Udienza al Tdl. Intanto ieri il senatore Antonio Caridi è comparso davanti al Tribunale del Riesame di Reggio Calabria per un'udienza fiume durata quasi cinque ore. I difensori, Carlo Morace e Valerio Spigarelli, hanno depositato una corposa memoria con numerosi allegati, ivi inclusi i risultati di indagini difensive che smentirebbero ulteriormente le affermazioni dei collaboratori di giustizia. Sollevato una serie di questioni procedurali.

Pietro Fuda

Giuseppe Scopelliti

Umberto Pirilli

 

 

 

 

 

La difesa di Scopelliti. "Sono sorpreso e amareggiato dalla ennesima pubblicazione di notizie relative a vicende che avrebbero interessato la città di Reggio Calabria in questi ultimi mesi e nelle quali, mio malgrado, mi vedo ancora una volta coinvolto". È quanto dichiara l'ex governatore Giuseppe Scopelliti attraverso una nota diffusa dai suoi legali. «Pensavo – aggiunge – che atti processuali e provvedimenti giudiziari avessero, da oltre un decennio, chiarito il mio ruolo in queste vicende e i rapporti con soggetti interessati ma, evidentemente, ciò non è stato. Avrò modo, quindi, di chiarire con riscontri di natura documentale la mia totale estraneità a queste spiacevoli vicende nella sede opportuna, avendone già fatto formale richiesta con i miei avvocati Angelo Giarda e Aldo Labate».

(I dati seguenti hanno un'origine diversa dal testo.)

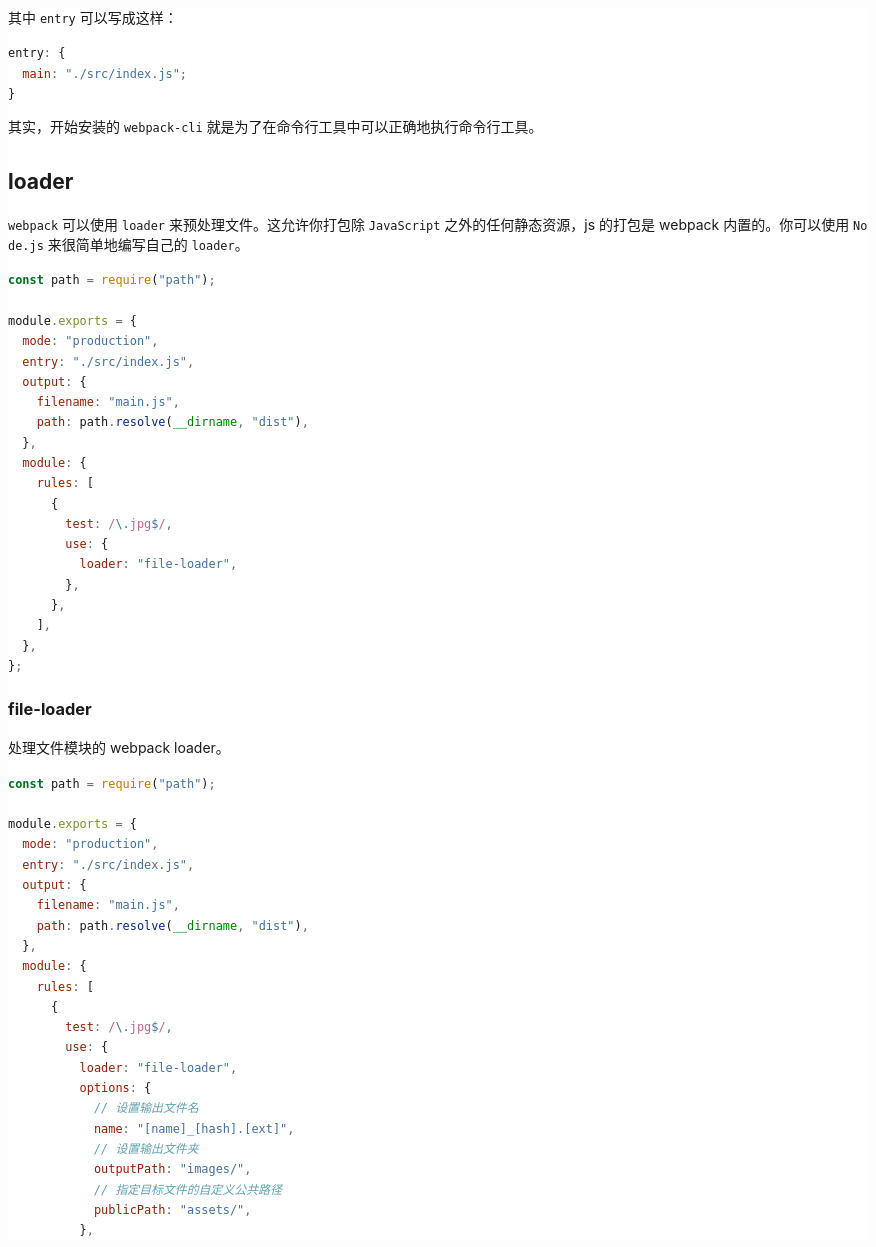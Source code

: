 其中 `entry` 可以写成这样：

```js
entry: {
  main: "./src/index.js";
}
```

其实，开始安装的 `webpack-cli` 就是为了在命令行工具中可以正确地执行命令行工具。

## loader

`webpack` 可以使用 `loader` 来预处理文件。这允许你打包除 `JavaScript` 之外的任何静态资源，js 的打包是 webpack 内置的。你可以使用 `Node.js` 来很简单地编写自己的 `loader`。

```js
const path = require("path");

module.exports = {
  mode: "production",
  entry: "./src/index.js",
  output: {
    filename: "main.js",
    path: path.resolve(__dirname, "dist"),
  },
  module: {
    rules: [
      {
        test: /\.jpg$/,
        use: {
          loader: "file-loader",
        },
      },
    ],
  },
};
```

### file-loader

处理文件模块的 webpack loader。

```js
const path = require("path");

module.exports = {
  mode: "production",
  entry: "./src/index.js",
  output: {
    filename: "main.js",
    path: path.resolve(__dirname, "dist"),
  },
  module: {
    rules: [
      {
        test: /\.jpg$/,
        use: {
          loader: "file-loader",
          options: {
            // 设置输出文件名
            name: "[name]_[hash].[ext]",
            // 设置输出文件夹
            outputPath: "images/",
            // 指定目标文件的自定义公共路径
            publicPath: "assets/",
          },
```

La replica di Valentino. Aldo Labate è lo stesso legale dell'ex sottosegretario Giuseppe Valentino, il quale in un'altra nota ha ribadito che la sua condotta politica è stata sempre improntata alla massima chiarezza e trasparenza. "I fatti, così come si comprende dall'articolo in questione - aggiunge il legale - sono stati già nel passato smentiti in sede giudiziaria con motivazioni ampie e appaganti. La denunzia, quindi, è un atto che si impone perché nelle sedi proprie si accertino le ragioni di tali atteggiamenti calunniosi e quali motivazioni reali sottendano certe accuse non riscontrabili, illogiche e smentite da comportamenti politici assolutamente impeccabili, tutti finalizzati all'interesse della collettività".